Making Tokyo Metro Markov Models

A sort of technical look into how those glowy bois came to be.

As a follow-up to an earlier post on the real-world experiences / beginning inspiration behind this project (tldr; I was in Japan for three days and it was a lot of fun), I wanted to spend some time documenting how I went about putting together the visualization.

From the start, there was going to be some backend work and some frontend stuff. Because I wanted to build an app that could run purely client-side, i.e. hostable on Github Pages, I figured I’d do all the processing I wanted first in a notebook, then save the results as JSON files for D3 and React to load up and prettify.

The Data Grind

Spend any time searching for animated map visualizations and you’re bound to run into some pretty cool projects.

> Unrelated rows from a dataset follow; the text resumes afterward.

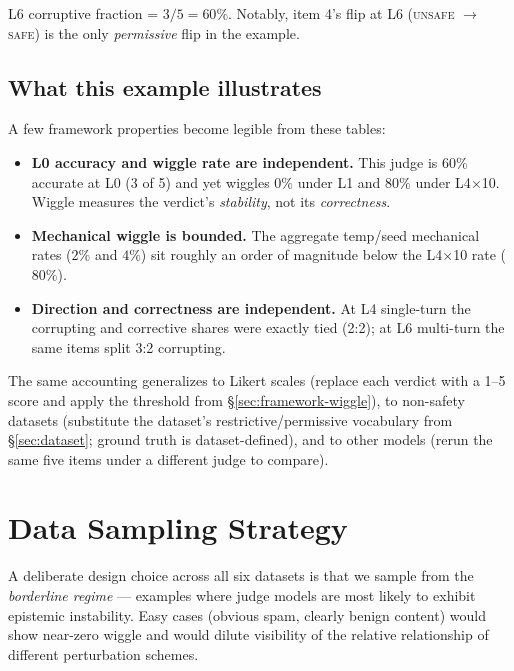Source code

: L6 corruptive fraction = $3/5 = 60\%$. Notably, item 4's flip at L6 (\textsc{unsafe} $\to$ \textsc{safe}) is the only \emph{permissive} flip in the example.

\subsection{What this example illustrates}

A few framework properties become legible from these tables:

\begin{itemize}
\item \textbf{L0 accuracy and wiggle rate are independent.} This judge is $60\%$ accurate at L0 (3 of 5) and yet wiggles $0\%$ under L1 and $80\%$ under L4$\times$10. Wiggle measures the verdict's \emph{stability}, not its \emph{correctness}.
\item \textbf{Mechanical wiggle is bounded.} The aggregate temp/seed mechanical rates ($2\%$ and $4\%$) sit roughly an order of magnitude below the L4$\times$10 rate ($80\%$).
\item \textbf{Direction and correctness are independent.} At L4 single-turn the corrupting and corrective shares were exactly tied (2:2); at L6 multi-turn the same items split 3:2 corrupting.
\end{itemize}

The same accounting generalizes to Likert scales (replace each verdict with a 1--5 score and apply the threshold from \S\ref{sec:framework-wiggle}), to non-safety datasets (substitute the dataset's restrictive/permissive vocabulary from \S\ref{sec:dataset}; ground truth is dataset-defined), and to other models (rerun the same five items under a different judge to compare).


\section{Data Sampling Strategy}
\label{sec:appendix-sampling}

A deliberate design choice across all six datasets is that we sample from the \emph{borderline regime} --- examples where judge models are most likely to exhibit epistemic instability. Easy cases (obvious spam, clearly benign content) would show near-zero wiggle and would dilute visibility of the relative relationship of different perturbation schemes.

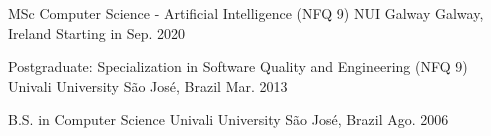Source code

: 

\begin{cventries}

  \cventry
    {MSc Computer Science - Artificial Intelligence (NFQ 9)} %
    {NUI Galway} %
    {Galway, Ireland} %
    {Starting in Sep. 2020} %
    {}

  \cventry
    {Postgraduate: Specialization in Software Quality and Engineering (NFQ 9)} %
    {Univali University} %
    {São José, Brazil} %
    {Mar. 2013} %
    {}

  \cventry
    {B.S. in Computer Science} %
    {Univali University} %
    {São José, Brazil} %
    {Ago. 2006} %
    {}

\end{cventries}
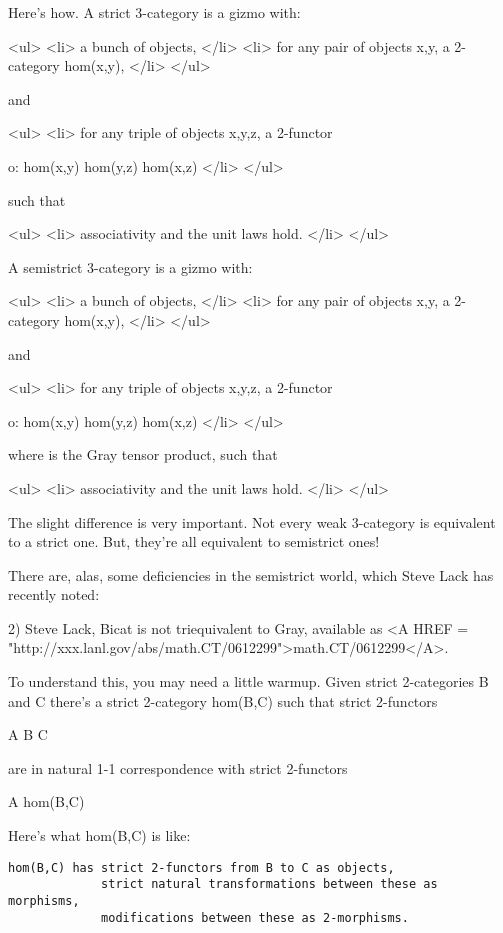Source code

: Here's how.  A strict 3-category is a gizmo with:

<ul>
<li>
a bunch of objects,
</li>
<li>
for any pair of objects x,y, a 2-category hom(x,y), 
</li>
</ul>

and

<ul>
<li>
for any triple of objects x,y,z, a 2-functor 

o: hom(x,y) \times  hom(y,z) \to  hom(x,z)
</li>
</ul>

such that

<ul>
<li>
associativity and the unit laws hold.
</li>
</ul>

A semistrict 3-category is a gizmo with:

<ul>
<li>
a bunch of objects,
</li>
<li>
for any pair of objects x,y, a 2-category hom(x,y), 
</li>
</ul>

and

<ul>
<li>
for any triple of objects x,y,z, a 2-functor 

o: hom(x,y) \otimes  hom(y,z) \to  hom(x,z)
</li>
</ul>

where \otimes  is the Gray tensor product, such that

<ul>
<li>
associativity and the unit laws hold.
</li>
</ul>

The slight difference is very important.  Not every weak 3-category
is equivalent to a strict one.  But, they're all equivalent to 
semistrict ones!   

There are, alas, some deficiencies in the semistrict world, which
Steve Lack has recently noted:

2) Steve Lack, Bicat is not triequivalent to Gray, available as <A
HREF = "http://xxx.lanl.gov/abs/math.CT/0612299">math.CT/0612299</A>.

To understand this, you may need a little warmup.  Given strict 
2-categories B and C there's a strict 2-category hom(B,C) such that 
strict 2-functors

A \times  B \to  C

are in natural 1-1 correspondence with strict 2-functors

A \to  hom(B,C)

Here's what hom(B,C) is like:

\begin{verbatim}
hom(B,C) has strict 2-functors from B to C as objects,
             strict natural transformations between these as morphisms,
             modifications between these as 2-morphisms.
\end{verbatim}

There’s this pretty famous visualization on NYC taxi trips, and Foursquare themselves published a couple videos displaying Foursquare check-in data over a day in various cities (Tokyo included). The basic idea for these seemed to be organize a bunch of location data that was also time-indexed, then when it comes to viz time fetch the data, set up a time counter, and when clock strikes $x$ present everything related to index $x$ on the frontend. Although I was initially curious if I could get data from past IC card check-ins, in an act of present-self laziness complying with future-self demand to be challenged, I found the Foursquare check-in data for 2012-2013 in Tokyo pretty quickly on Kaggle and decided to settle for that.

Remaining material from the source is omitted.